El “Proceso de Montjuïc” desató una gran campaña internacional de solidaridad con los presos coordinados por el Comité Revolucionario Franco-Español y el Spanish Atrocities Commitee (SAC) británico. El éxito de esta campaña obligó a que el gobierno español permutase el destierro al Sáhara por el exilio en el país que éstos escogieran. Claramunt, gracias a las gestiones del SAC, se exilió en Londres. Allí denunció las torturas sufridas y su condición de ser la única mujer encausada en aquel proceso.
Cuando en 1898 pudo regresar a Catalunya, continuó su participación activa escribiendo artículos para los periódicos El Productor y La Huelga General, donde se destacó como una gran propagandista. Participó en la huelga general de 1902 y en la de 1909. Con motivo de esta última huelga fue desterrada a Zaragoza. En 1911 fue detenida de nuevo y condenada a cuatro años de prisión en esta ciudad, por su participación en otra huelga general. En 1918, a su regreso a Barcelona, comenzó un tratamiento de la parálisis progresiva que venía sufriendo hacía años a consecuencia de las pésimas condiciones que tuvo que soportar en los años de cárcel. A pesar de su imparable deterioro físico, durante sus últimos años, aún participó en mítines como el último que dio en 1929. Murió a la edad de 69 años.

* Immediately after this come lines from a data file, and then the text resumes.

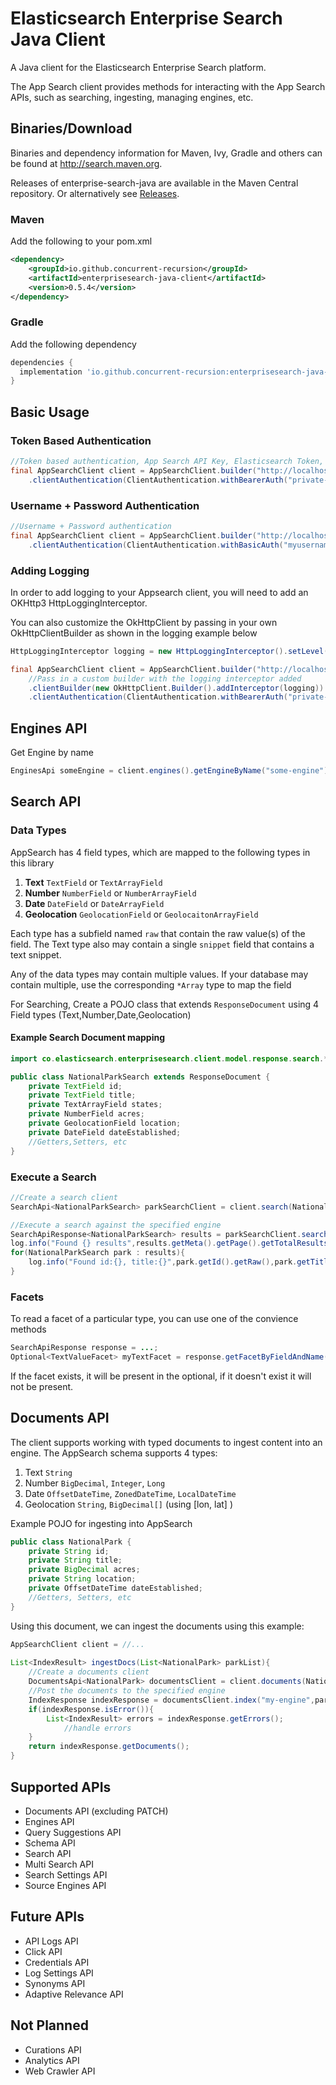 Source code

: # Elasticsearch Enterprise Search Java Client

A Java client for the Elasticsearch Enterprise Search platform.

The App Search client provides methods for interacting with the App Search APIs, such as searching, ingesting, managing engines, etc. 


## Binaries/Download


Binaries and dependency information for Maven, Ivy, Gradle and others can be found at http://search.maven.org.

Releases of enterprise-search-java are available in the Maven Central repository. Or alternatively see [Releases](https://github.com/concurrent-recursion/enterprise-search-java/releases).

### Maven 
Add the following to your pom.xml
```xml
<dependency>
    <groupId>io.github.concurrent-recursion</groupId>
    <artifactId>enterprisesearch-java-client</artifactId>
    <version>0.5.4</version>
</dependency>
```
### Gradle
Add the following dependency
```groovy
dependencies {
  implementation 'io.github.concurrent-recursion:enterprisesearch-java-client:0.5.4'
}
```

## Basic Usage

### Token Based Authentication
```java
//Token based authentication, App Search API Key, Elasticsearch Token, etc
final AppSearchClient client = AppSearchClient.builder("http://localhost:3002")
    .clientAuthentication(ClientAuthentication.withBearerAuth("private-priVateToKEnFrOMAppseArCh")).build();
```
### Username + Password Authentication
```java
//Username + Password authentication
final AppSearchClient client = AppSearchClient.builder("http://localhost:3002")
    .clientAuthentication(ClientAuthentication.withBasicAuth("myusername","mypassword")).build();
```


### Adding Logging
In order to add logging to your Appsearch client, you will need to add an OKHttp3 HttpLoggingInterceptor.

You can also customize the OkHttpClient by passing in your own OkHttpClientBuilder as shown in the logging example below
```java
HttpLoggingInterceptor logging = new HttpLoggingInterceptor().setLevel(HttpLoggingInterceptor.Level.BODY);

final AppSearchClient client = AppSearchClient.builder("http://localhost:3002")
    //Pass in a custom builder with the logging interceptor added
    .clientBuilder(new OkHttpClient.Builder().addInterceptor(logging))
    .clientAuthentication(ClientAuthentication.withBearerAuth("private-priVateToKEnFrOMAppseArCh")).build();
```

## Engines API

Get Engine by name
```java
EnginesApi someEngine = client.engines().getEngineByName("some-engine");

```



## Search API

### Data Types
AppSearch has 4 field types, which are mapped to the following types in this library
1. **Text** `TextField` or `TextArrayField`
2. **Number** `NumberField` or `NumberArrayField`
3. **Date** `DateField` or `DateArrayField`
4. **Geolocation** `GeolocationField` or `GeolocaitonArrayField`

Each type has a subfield named `raw` that contain the raw value(s) of the field. The Text type also may contain a single `snippet` field that contains a text snippet.

Any of the data types may contain multiple values. If your database may contain multiple, use the corresponding `*Array` type to map the field

For Searching, Create a POJO class that extends `ResponseDocument` using 4 Field types (Text,Number,Date,Geolocation)
#### Example Search Document mapping
```java
import co.elasticsearch.enterprisesearch.client.model.response.search.*;

public class NationalParkSearch extends ResponseDocument {
    private TextField id;
    private TextField title;
    private TextArrayField states;
    private NumberField acres;
    private GeolocationField location;
    private DateField dateEstablished;
    //Getters,Setters, etc
}
```

### Execute a Search
```java
//Create a search client
SearchApi<NationalParkSearch> parkSearchClient = client.search(NationalParkSearch.class);

//Execute a search against the specified engine
SearchApiResponse<NationalParkSearch> results = parkSearchClient.search("my-engine",new SearchRequest().setQuery("zion"));
log.info("Found {} results",results.getMeta().getPage().getTotalResults());
for(NationalParkSearch park : results){
    log.info("Found id:{}, title:{}",park.getId().getRaw(),park.getTitle().getRaw());
}
```

### Facets
To read a facet of a particular type, you can use one of the convience methods
```java
SearchApiResponse response = ...;
Optional<TextValueFacet> myTextFacet = response.getFacetByFieldAndName("title","my_title_facet",TextValueFacet.class);
```
If the facet exists, it will be present in the optional, if it doesn't exist it will not be present.

## Documents API
The client supports working with typed documents to ingest content into an engine. The AppSearch schema supports 4 types:
1. Text `String`
2. Number `BigDecimal`, `Integer`, `Long`
3. Date `OffsetDateTime`, `ZonedDateTime`, `LocalDateTime`
4. Geolocation `String`, `BigDecimal[]` (using \[lon, lat\] )

Example POJO for ingesting into AppSearch
```java
public class NationalPark {
    private String id;
    private String title;
    private BigDecimal acres;
    private String location;
    private OffsetDateTime dateEstablished;
    //Getters, Setters, etc
}
```

Using this document, we can ingest the documents using this example:
```java
AppSearchClient client = //...
        
List<IndexResult> ingestDocs(List<NationalPark> parkList){
    //Create a documents client
    DocumentsApi<NationalPark> documentsClient = client.documents(NationalPark.class);
    //Post the documents to the specified engine
    IndexResponse indexResponse = documentsClient.index("my-engine",parkList);
    if(indexResponse.isError()){
        List<IndexResult> errors = indexResponse.getErrors();
            //handle errors
    }
    return indexResponse.getDocuments();            
}
```




## Supported APIs
* Documents API (excluding PATCH)
* Engines API
* Query Suggestions API
* Schema API
* Search API
* Multi Search API
* Search Settings API
* Source Engines API

## Future APIs
* API Logs API
* Click API
* Credentials API
* Log Settings API
* Synonyms API
* Adaptive Relevance API

## Not Planned
* Curations API
* Analytics API
* Web Crawler API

Teresa Claramunt escribió algunos artículos sobre la problemática de la mujer. En 1903 publicó el folleto Lamujer, consideraciones sobre su estado ante las prerrogativas del hombre. La importancia de sus escritos reside, entre otras cosas, en que fue la primera mujer obrera en plantear este tema. En sus textos, reivindicaba el derecho de la mujer a participar en situación de completa igualdad con el hombre en todas las esferas de la vida social. Sin embargo, no analizaba las causas de la opresión y la posición de inferioridad que sufre la mujer desde la perspectiva histórica, ni las consideraba determinadas por unas causas económicas imperantes, en particular, por la aparición de la propiedad privada, sino por el «principio de autoridad que el hombre se atribuye». Para ella, la superioridad masculina, basada en la fuerza física, habría perdido su razón de ser en una sociedad altamente industrializada donde «el esfuerzo muscular no se cotiza a ningún precio desde que los brazos de hierro relevan a los del hombre». Este análisis la condujo a achacar la culpabilidad de la explotación de la mujer, tanto al hombre en general como al sistema social existente.